**PROBLEM DETAILS**
Quote the data exactly, first line to the line containing "## Migration guide", with no pictures.

**STORED DATA**
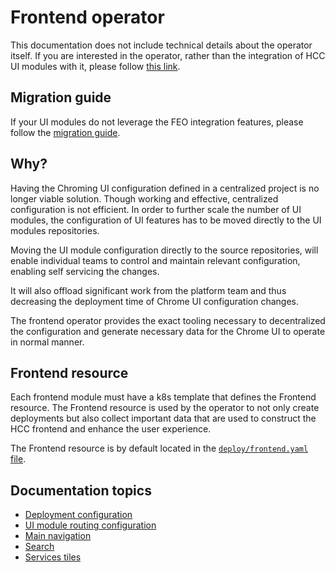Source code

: # Frontend operator

This documentation does not include technical details about the operator itself. If you are interested in the operator, rather than the integration of HCC UI modules with it, please follow [this link](https://github.com/RedHatInsights/frontend-operator).

## Migration guide
If your UI modules do not leverage the FEO integration features, please follow the [migration guide](https://github.com/RedHatInsights/chrome-service-backend/blob/main/docs/feo-migration-guide.md).

## Why?

Having the Chroming UI configuration defined in a centralized project is no longer viable solution. Though working and effective, centralized configuration is not efficient. In order to further scale the number of UI modules, the configuration of UI features has to be moved directly to the UI modules repositories.

Moving the UI module configuration directly to the source repositories, will enable individual teams to control and maintain relevant configuration, enabling self servicing the changes.

It will also offload significant work from the platform team and thus decreasing the deployment time of Chrome UI configuration changes.

The frontend operator provides the exact tooling necessary to decentralized the configuration and generate necessary data for the Chrome UI to operate in normal manner.

## Frontend resource

Each frontend module must have a k8s template that defines the Frontend resource. The Frontend resource is used by the operator to not only create deployments but also collect important data that are used to construct the HCC frontend and enhance the user experience.

The Frontend resource is by default located in the [`deploy/frontend.yaml` file](../../deploy/frontend.yaml).

## Documentation topics
- [Deployment configuration](./basic-configuration.md)
- [UI module routing configuration](./modules.md)
- [Main navigation](./navigation.md)
- [Search](./search.md)
- [Services tiles](./services.md)
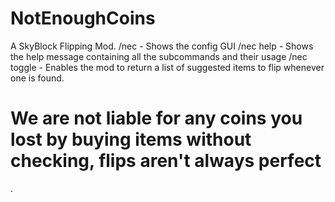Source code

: # NotEnoughCoins
A SkyBlock Flipping Mod.
/nec - Shows the config GUI 
/nec help - Shows the help message containing all the subcommands and their usage 
/nec toggle - Enables the mod to return a list of suggested items to flip whenever one is found. 

# We are not liable for any coins you lost by buying items without checking, flips aren't always perfect
.
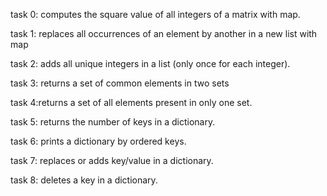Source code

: task 0: computes the square value of all integers of a matrix with map.

task 1: replaces all occurrences of an element by another in a new list with map

task 2: adds all unique integers in a list (only once for each integer).

task 3: returns a set of common elements in two sets

task 4:returns a set of all elements present in only one set.

task 5: returns the number of keys in a dictionary.

task 6: prints a dictionary by ordered keys.

task 7: replaces or adds key/value in a dictionary.

task 8: deletes a key in a dictionary.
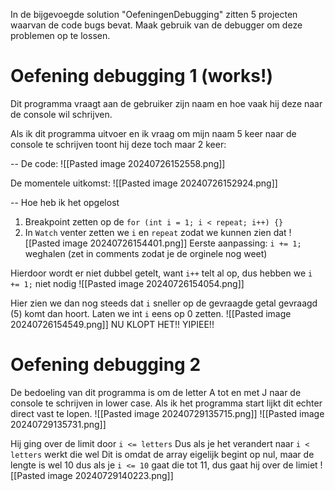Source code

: In de bijgevoegde solution "OefeningenDebugging" zitten 5 projecten waarvan de code bugs bevat. Maak gebruik van de debugger om deze problemen op te lossen.

# Oefening debugging 1 (works!)
Dit programma vraagt aan de gebruiker zijn naam en hoe vaak hij deze naar de console wil schrijven.

Als ik dit programma uitvoer en ik vraag om mijn naam 5 keer naar de console te schrijven toont hij deze toch maar 2 keer:

--
De code:
![[Pasted image 20240726152558.png]]

De momentele uitkomst:
![[Pasted image 20240726152924.png]]

--
Hoe heb ik het opgelost
1. Breakpoint zetten op de `for (int i = 1; i < repeat; i++) {}`
2. In `Watch` venter zetten we `i` en `repeat` zodat we kunnen zien dat 
![[Pasted image 20240726154401.png]]
Eerste aanpassing: `i += 1;` weghalen
(zet in comments zodat je de orginele nog weet)

Hierdoor wordt er niet dubbel getelt, want `i++` telt al op, dus hebben we `i += 1;` niet nodig
![[Pasted image 20240726154054.png]]

Hier zien we dan nog steeds dat `i` sneller op de gevraagde getal gevraagd (5) komt dan hoort.
Laten we int `i` eens op 0 zetten.
![[Pasted image 20240726154549.png]]
NU KLOPT HET!! YIPIEE!!

# Oefening debugging 2
De bedoeling van dit programma is om de letter A tot en met J naar de console te schrijven in lower case.
Als ik het programma start lijkt dit echter direct vast te lopen.
![[Pasted image 20240729135715.png]]
![[Pasted image 20240729135731.png]]

Hij ging over de limit door `i <= letters`
Dus als je het verandert naar `i < letters` werkt die wel
Dit is omdat de array eigelijk begint op nul, maar de lengte is wel 10
dus als je `i <= 10` gaat die tot 11, dus gaat hij over de limiet
![[Pasted image 20240729140223.png]]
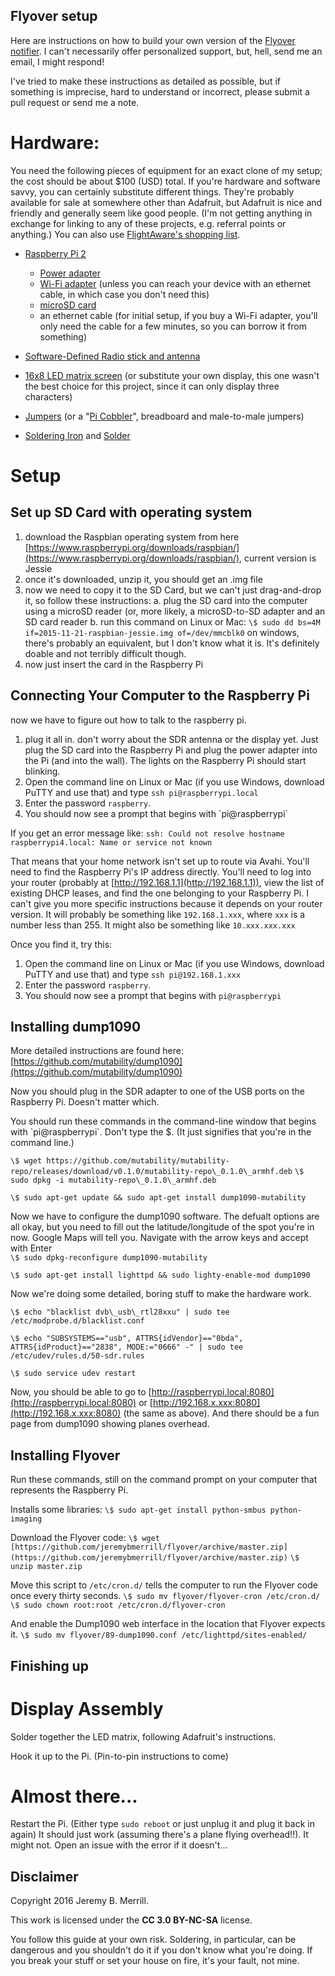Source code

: Flyover setup
-------------

Here are instructions on how to build your own version of the [Flyover
notifier](http://jeremybmerrill.com/blog/2016/01/flyover.html). I can't
necessarily offer personalized support, but, hell, send me an email, I
might respond!

I've tried to make these instructions as detailed as possible, but if
something is imprecise, hard to understand or incorrect, please submit a
pull request or send me a note.

Hardware:
=========

You need the following pieces of equipment for an exact clone of my
setup; the cost should be about $100 (USD) total. If you're hardware and software savvy, you can certainly
substitute different things. They're probably available for sale at
somewhere other than Adafruit, but Adafruit is nice and friendly and
generally seem like good people. (I'm not getting anything in exchange
for linking to any of these projects, e.g. referral points or anything.)
You can also use [FlightAware's shopping list](https://flightaware.com/adsb/piaware/build).

-   [Raspberry Pi 2](https://www.adafruit.com/products/2358)

    -   [Power adapter](https://www.adafruit.com/products/1995)
    -   [Wi-Fi adapter](http://www.amazon.com/gp/product/B003MTTJOY?psc=1&redirect=true&ref_=od_aui_detailpages00) (unless you can reach your device with an ethernet cable, in which case you don't need this)
    -   [microSD card](http://www.bestbuy.com/site/samsung-evo-32gb-microsdhc-class-10-uhs-1-memory-card-red-white/4568505.p?id=1219769553726&skuId=4568505&cmp=RMX)
    -   an ethernet cable (for initial setup, if you buy a Wi-Fi adapter, you'll only need the cable for a few minutes, so you can borrow it from something)
-   [Software-Defined Radio stick and antenna](https://www.adafruit.com/products/1497)
-   [16x8 LED matrix screen](https://www.adafruit.com/products/2037) (or substitute your own display, this one wasn't the best choice for this project, since it can only display three characters)
-   [Jumpers](https://www.adafruit.com/products/266) (or a "[Pi Cobbler](https://www.adafruit.com/products/2029)", breadboard and male-to-male jumpers)
-   [Soldering Iron](https://www.adafruit.com/products/180) and [Solder](https://www.adafruit.com/products/1886)

Setup
=====

Set up SD Card with operating system
------------------------------------

1.  download the Raspbian operating system from here [https://www.raspberrypi.org/downloads/raspbian/](https://www.raspberrypi.org/downloads/raspbian/), current version is Jessie
2.  once it's downloaded, unzip it, you should get an .img file
3.  now we need to copy it to the SD Card, but we can't just drag-and-drop it, so follow these instructions:
    a.  plug the SD card into the computer using a microSD reader (or, more likely, a microSD-to-SD adapter and an SD card reader
    b.  run this command on Linux or Mac: `\$ sudo dd bs=4M if=2015-11-21-raspbian-jessie.img of=/dev/mmcblk0` on windows, there's probably an equivalent, but I don't know what it is. It's definitely doable and not terribly difficult though.
4.  now just insert the card in the Raspberry Pi

Connecting Your Computer to the Raspberry Pi
--------------------------------------------

now we have to figure out how to talk to the raspberry pi.

1.  plug it all in. don't worry about the SDR antenna or the display yet. Just plug the SD card into the Raspberry Pi and plug the power adapter into the Pi (and into the wall). The lights on the Raspberry Pi should start blinking.
2.  Open the command line on Linux or Mac (if you use Windows, download PuTTY and use that) and type `ssh pi@raspberrypi.local`
3.  Enter the password `raspberry`.
4.  You should now see a prompt that begins with \`pi@raspberrypi\`

If you get an error message like: `ssh: Could not resolve hostname
raspberrypi4.local: Name or service not known`

That means that your home network isn't set up to route via Avahi.
You'll need to find the Raspberry Pi's IP address directly. You'll need
to log into your router (probably at [http://192.168.1.1](http://192.168.1.1)), view the list
of existing DHCP leases, and find the one belonging to your Raspberry
Pi. I can't give you more specific instructions because it depends on
your router version. It will probably be something like `192.168.1.xxx`,
where `xxx` is a number less than 255. It might also be something like
`10.xxx.xxx.xxx`

Once you find it, try this:

1.  Open the command line on Linux or Mac (if you use Windows, download PuTTY and use that) and type `ssh pi@192.168.1.xxx`
2.  Enter the password `raspberry`.
3.  You should now see a prompt that begins with `pi@raspberrypi`

Installing dump1090
-------------------

More detailed instructions are found here:
[https://github.com/mutability/dump1090](https://github.com/mutability/dump1090)

Now you should plug in the SDR adapter to one of the USB ports on the
Raspberry Pi. Doesn't matter which.

You should run these commands in the command-line window that begins
with \`pi@raspberrypi\`. Don't type the \$. (It just signifies that
you're in the command line.)

`\$ wget
https://github.com/mutability/mutability-repo/releases/download/v0.1.0/mutability-repo\_0.1.0\_armhf.deb`
`\$ sudo dpkg -i mutability-repo\_0.1.0\_armhf.deb`

`\$ sudo apt-get update && sudo apt-get install dump1090-mutability`

Now we have to configure the dump1090 software. The defualt options are
all okay, but you need to fill out the latitude/longitude of the spot
you're in now. Google Maps will tell you. Navigate with the arrow keys and accept with Enter\
`\$ sudo dpkg-reconfigure dump1090-mutability`

`\$ sudo apt-get install lighttpd && sudo lighty-enable-mod dump1090`

Now we're doing some detailed, boring stuff to make the hardware work.

`\$ echo "blacklist dvb\_usb\_rtl28xxu" | sudo tee
/etc/modprobe.d/blacklist.conf`

`\$ echo "SUBSYSTEMS=="usb", ATTRS{idVendor}=="0bda", ATTRS{idProduct}=="2838", MODE:="0666" -" | sudo tee /etc/udev/rules.d/50-sdr.rules`

`\$ sudo service udev restart`

Now, you should be able to go to
[http://raspberrypi.local:8080](http://raspberrypi.local:8080) or
[http://192.168.x.xxx:8080](http://192.168.x.xxx:8080) (the same as
above). And there should be a fun page from dump1090 showing planes
overhead.

Installing Flyover
------------------

Run these commands, still on the command prompt on your computer that
represents the Raspberry Pi.

Installs some libraries: `\$ sudo apt-get install python-smbus python-imaging`

Download the Flyover code: `\$ wget
[https://github.com/jeremybmerrill/flyover/archive/master.zip](https://github.com/jeremybmerrill/flyover/archive/master.zip)`
`\$ unzip master.zip`

Move this script to `/etc/cron.d/` tells the computer to run the Flyover code once every thirty seconds.
`\$ sudo mv flyover/flyover-cron /etc/cron.d/`
`\$ sudo chown root:root /etc/cron.d/flyover-cron`


And enable the Dump1090 web interface in the location that Flyover expects it.
`\$ sudo mv flyover/89-dump1090.conf /etc/lighttpd/sites-enabled/`

Finishing up
-------------

Display Assembly
================
Solder together the LED matrix, following Adafruit's instructions.

Hook it up to the Pi. (Pin-to-pin instructions to come)

Almost there...
============
Restart the Pi. (Either type `sudo reboot` or just unplug it and plug it back in again) It should just work (assuming there's a plane flying overhead!!). It might not. Open an issue with
the error if it doesn't... 

Disclaimer
----------

Copyright 2016 Jeremy B. Merrill.

This work is licensed under the **CC 3.0 BY-NC-SA** license.

You follow this guide at your own risk. Soldering, in particular, can be
dangerous and you shouldn't do it if you don't know what you're doing.
If you break your stuff or set your house on fire, it's your fault, not
mine.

**RESPONSE BOX**
Source code

: # Frontend operator

This documentation does not include technical details about the operator itself. If you are interested in the operator, rather than the integration of HCC UI modules with it, please follow [this link](https://github.com/RedHatInsights/frontend-operator).

## Migration guide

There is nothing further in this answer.